Stored data entries
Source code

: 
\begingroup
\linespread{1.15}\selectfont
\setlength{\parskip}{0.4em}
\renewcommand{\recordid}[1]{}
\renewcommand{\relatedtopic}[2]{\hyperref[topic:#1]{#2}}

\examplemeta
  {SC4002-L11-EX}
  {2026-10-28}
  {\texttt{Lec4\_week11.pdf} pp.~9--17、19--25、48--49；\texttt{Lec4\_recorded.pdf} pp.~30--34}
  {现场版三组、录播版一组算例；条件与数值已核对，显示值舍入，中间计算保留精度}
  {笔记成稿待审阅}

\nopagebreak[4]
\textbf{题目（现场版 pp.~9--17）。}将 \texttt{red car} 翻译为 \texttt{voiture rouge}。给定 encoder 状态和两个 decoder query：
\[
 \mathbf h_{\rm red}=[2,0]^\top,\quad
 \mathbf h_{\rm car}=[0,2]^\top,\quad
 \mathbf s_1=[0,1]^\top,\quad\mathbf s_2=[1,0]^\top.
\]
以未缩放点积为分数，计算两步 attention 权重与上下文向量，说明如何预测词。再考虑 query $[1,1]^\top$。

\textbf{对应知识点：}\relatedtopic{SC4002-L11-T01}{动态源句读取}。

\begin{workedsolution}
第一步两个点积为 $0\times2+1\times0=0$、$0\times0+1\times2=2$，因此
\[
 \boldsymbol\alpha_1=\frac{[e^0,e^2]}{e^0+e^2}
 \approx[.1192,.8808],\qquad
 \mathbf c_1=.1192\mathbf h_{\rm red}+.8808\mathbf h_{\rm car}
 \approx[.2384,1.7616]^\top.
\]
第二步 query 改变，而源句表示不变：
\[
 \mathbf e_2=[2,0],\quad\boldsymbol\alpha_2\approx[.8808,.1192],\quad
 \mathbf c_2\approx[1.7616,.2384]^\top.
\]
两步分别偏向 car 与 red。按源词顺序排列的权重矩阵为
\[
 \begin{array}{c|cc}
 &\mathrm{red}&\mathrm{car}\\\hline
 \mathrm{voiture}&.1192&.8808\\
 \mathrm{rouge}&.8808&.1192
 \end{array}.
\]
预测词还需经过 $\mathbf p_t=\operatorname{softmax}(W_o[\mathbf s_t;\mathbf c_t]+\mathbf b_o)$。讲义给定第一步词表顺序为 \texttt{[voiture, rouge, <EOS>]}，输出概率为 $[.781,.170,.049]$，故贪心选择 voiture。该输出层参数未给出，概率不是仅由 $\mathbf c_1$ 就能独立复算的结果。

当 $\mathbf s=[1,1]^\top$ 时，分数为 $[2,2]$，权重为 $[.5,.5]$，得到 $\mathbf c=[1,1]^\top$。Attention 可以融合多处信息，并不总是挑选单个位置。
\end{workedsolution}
--
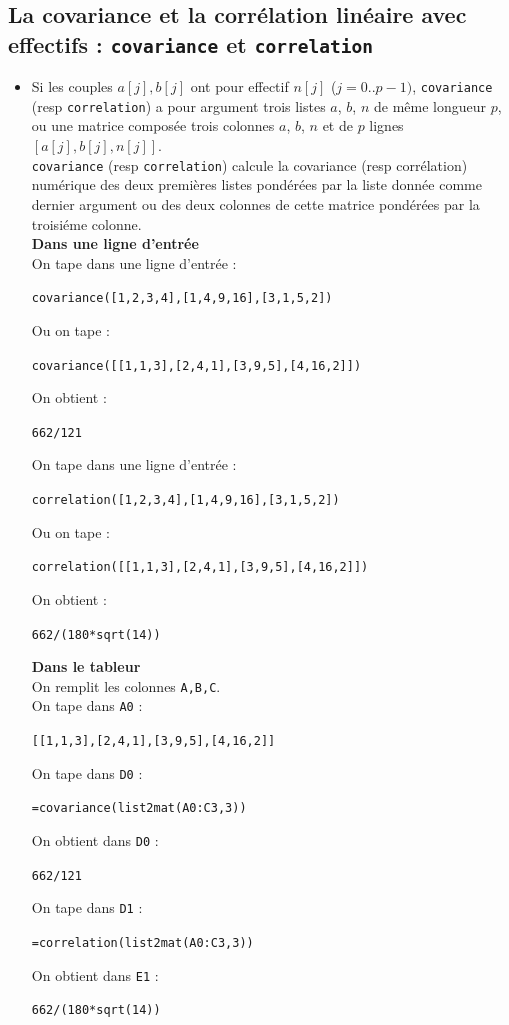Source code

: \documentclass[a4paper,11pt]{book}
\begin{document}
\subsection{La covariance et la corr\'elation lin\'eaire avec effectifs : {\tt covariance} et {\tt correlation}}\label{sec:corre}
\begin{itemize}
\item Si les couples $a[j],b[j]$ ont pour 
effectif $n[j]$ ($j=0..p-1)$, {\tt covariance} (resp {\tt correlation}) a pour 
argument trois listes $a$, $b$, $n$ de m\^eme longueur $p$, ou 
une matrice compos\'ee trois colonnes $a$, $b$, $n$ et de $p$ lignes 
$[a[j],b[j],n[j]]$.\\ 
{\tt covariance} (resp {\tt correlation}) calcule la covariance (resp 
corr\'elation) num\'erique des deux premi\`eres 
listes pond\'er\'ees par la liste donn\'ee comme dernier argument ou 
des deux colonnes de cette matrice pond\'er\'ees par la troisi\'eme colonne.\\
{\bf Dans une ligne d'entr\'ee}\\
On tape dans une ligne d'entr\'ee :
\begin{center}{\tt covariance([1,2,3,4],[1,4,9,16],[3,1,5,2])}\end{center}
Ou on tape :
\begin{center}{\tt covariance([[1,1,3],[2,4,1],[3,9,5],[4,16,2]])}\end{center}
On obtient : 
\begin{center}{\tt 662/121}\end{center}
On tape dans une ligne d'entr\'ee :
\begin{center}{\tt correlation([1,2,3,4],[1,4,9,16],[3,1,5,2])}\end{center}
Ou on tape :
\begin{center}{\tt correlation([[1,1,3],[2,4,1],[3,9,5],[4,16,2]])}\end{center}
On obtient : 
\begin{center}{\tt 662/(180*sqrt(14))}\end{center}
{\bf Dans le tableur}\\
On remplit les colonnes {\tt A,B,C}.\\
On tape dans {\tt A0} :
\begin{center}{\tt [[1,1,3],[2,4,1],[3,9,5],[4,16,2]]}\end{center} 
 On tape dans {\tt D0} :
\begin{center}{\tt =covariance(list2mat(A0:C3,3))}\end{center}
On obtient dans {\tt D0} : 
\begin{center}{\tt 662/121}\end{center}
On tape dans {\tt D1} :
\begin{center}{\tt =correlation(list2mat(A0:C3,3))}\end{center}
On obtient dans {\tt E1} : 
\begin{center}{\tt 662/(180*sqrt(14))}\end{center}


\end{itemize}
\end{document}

▶ INSTRUCTIONS TO FOLLOW: Search the data for the word "covariance" and copy each line where it appears.

▶ TASK ANSWER:
\subsection{La covariance et la corr\'elation lin\'eaire avec effectifs : {\tt covariance} et {\tt correlation}}\label{sec:corre}
effectif $n[j]$ ($j=0..p-1)$, {\tt covariance} (resp {\tt correlation}) a pour 
{\tt covariance} (resp {\tt correlation}) calcule la covariance (resp 
\begin{center}{\tt covariance([1,2,3,4],[1,4,9,16],[3,1,5,2])}\end{center}
\begin{center}{\tt covariance([[1,1,3],[2,4,1],[3,9,5],[4,16,2]])}\end{center}
\begin{center}{\tt =covariance(list2mat(A0:C3,3))}\end{center}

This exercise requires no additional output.